Entre alguns dos exemplos destas músicas que se colam ao ouvido estão “Bad Romance” de Lady Gaga, “Moves Like Jagger” dos Maroon 5 e “Can’t Get You Out Of My Head” de Kylie Minogue.

“Estas canções musicalmente pegajosas parecem ter um tempo bastante rápido com uma forma melódica comum e intervalos ou repetições inusuais como podemos ouvir no riff de abertura de “Smoke On The Water” dos Deep Purple ou no coro de “Bad Romance”, de Lady Gaga”, explica a autora principal do estudo, Kelly Jakubowski, ao site da Associação Psicológica Americana.

Os resultados da pesquisa, realizada entre 2010 e 2013 com 3.000 pessoas, foram publicados na revista Psychology of Aesthetics, Creativity and the Arts.

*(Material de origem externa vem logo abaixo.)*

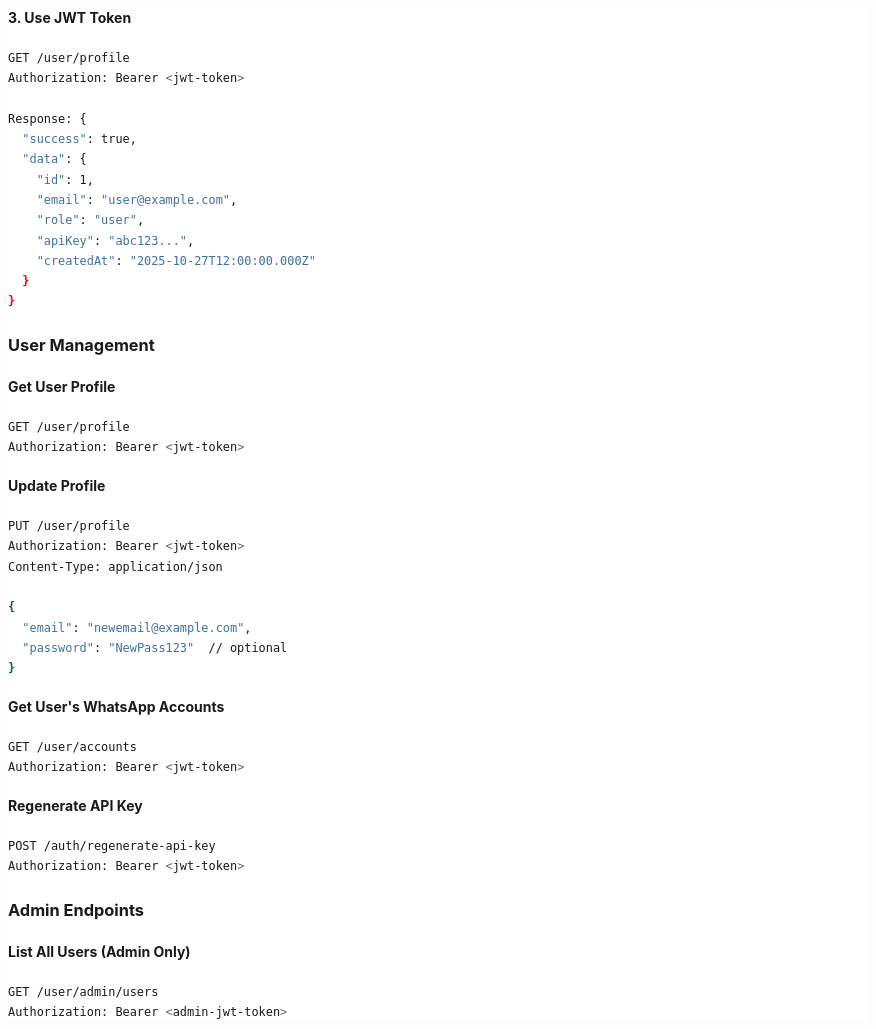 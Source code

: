 #### 3. Use JWT Token
```bash
GET /user/profile
Authorization: Bearer <jwt-token>

Response: {
  "success": true,
  "data": {
    "id": 1,
    "email": "user@example.com",
    "role": "user",
    "apiKey": "abc123...",
    "createdAt": "2025-10-27T12:00:00.000Z"
  }
}
```

### User Management

#### Get User Profile
```bash
GET /user/profile
Authorization: Bearer <jwt-token>
```

#### Update Profile
```bash
PUT /user/profile
Authorization: Bearer <jwt-token>
Content-Type: application/json

{
  "email": "newemail@example.com",
  "password": "NewPass123"  // optional
}
```

#### Get User's WhatsApp Accounts
```bash
GET /user/accounts
Authorization: Bearer <jwt-token>
```

#### Regenerate API Key
```bash
POST /auth/regenerate-api-key
Authorization: Bearer <jwt-token>
```

### Admin Endpoints

#### List All Users (Admin Only)
```bash
GET /user/admin/users
Authorization: Bearer <admin-jwt-token>
```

“As nossas descobertas mostram que se pode, até certo ponto, prever que canções vão ficar coladas na cabeça das pessoas baseando-se no conteúdo melódico das músicas”, acrescenta Kelly Jakubowski, da Universidade de Durham, em Inglaterra.

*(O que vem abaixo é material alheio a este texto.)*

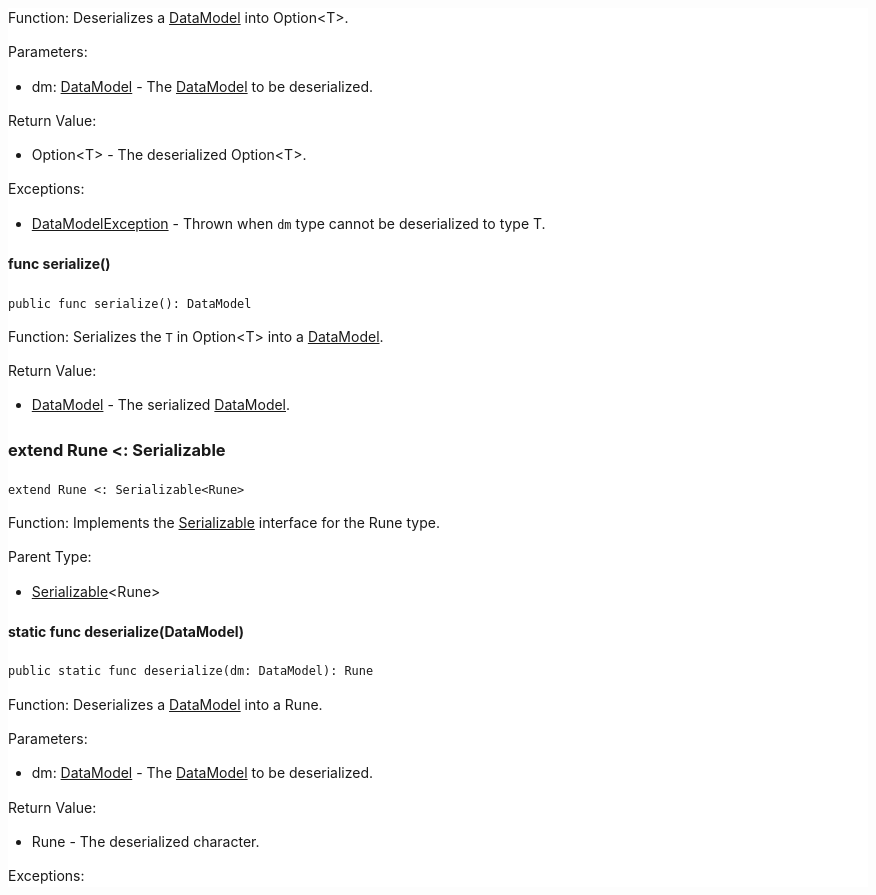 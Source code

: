 Function: Deserializes a [DataModel](serialization_package_classes.md#class-datamodel) into Option\<T>.

Parameters:

- dm: [DataModel](serialization_package_classes.md#class-datamodel) - The [DataModel](serialization_package_classes.md#class-datamodel) to be deserialized.

Return Value:

- Option\<T> - The deserialized Option\<T>.

Exceptions:

- [DataModelException](serialization_package_exceptions.md#class-datamodelexception) - Thrown when `dm` type cannot be deserialized to type T.

#### func serialize()

```cangjie
public func serialize(): DataModel
```

Function: Serializes the `T` in Option\<T> into a [DataModel](serialization_package_classes.md#class-datamodel).

Return Value:

- [DataModel](serialization_package_classes.md#class-datamodel) - The serialized [DataModel](serialization_package_classes.md#class-datamodel).

### extend Rune <: Serializable

```cangjie
extend Rune <: Serializable<Rune>
```

Function: Implements the [Serializable](#interface-serializable) interface for the Rune type.

Parent Type:

- [Serializable](#interface-serializable)\<Rune>

#### static func deserialize(DataModel)

```cangjie
public static func deserialize(dm: DataModel): Rune
```

Function: Deserializes a [DataModel](serialization_package_classes.md#class-datamodel) into a Rune.

Parameters:

- dm: [DataModel](serialization_package_classes.md#class-datamodel) - The [DataModel](serialization_package_classes.md#class-datamodel) to be deserialized.

Return Value:

- Rune - The deserialized character.

Exceptions:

“Isto pode ajudar compositores aspirantes ou promotores a escreverem um jingle de que toda a gente se vai lembrar durante dias ou meses depois disso”, constata ainda a investigadora.

No estudo releva-se que as músicas com “contornos globais melódicos mais comuns”, como a balada de Natal “Twinkle, Twinkle Little Star” (Brilha Brilha Estrelinha), são as que têm maior potencial para fazerem sucesso, pois são também mais fáceis de lembrar.

E para se livrar de uma destas canções “pegajosas”, Kelly Jakubowski deixa a dica de que a ouçam na íntegra, considerando que isso pode ajudar a “esquecê-la”.

Eis o top das canções que mais colam ao ouvido entre as que foram analisadas no estudo (considerando os tops britânicos no período em análise e a apreciação dos 3.000 participantes):

  1. “Bad Romance” de Lady Gaga
  2. “Can’t Get You Out Of My Head” de Kylie Minogue
  3. “Don’t Stop Believing” dos Journey
  4. “Somebody That I Used To Know” de Gotye
  5. “Moves Like Jagger” dos Maroon 5
  6. “California Gurls” de Katy Perry
  7. “Bohemian Rhapsody” dos Queen
  8. “Alejandro” de Lady Gaga
  9.  Poker Face” de Lady Gaga

E para que não saia daqui sem alguma coisa no ouvido, fique com o número 2 do Top: não te consigo tirar da cabeça.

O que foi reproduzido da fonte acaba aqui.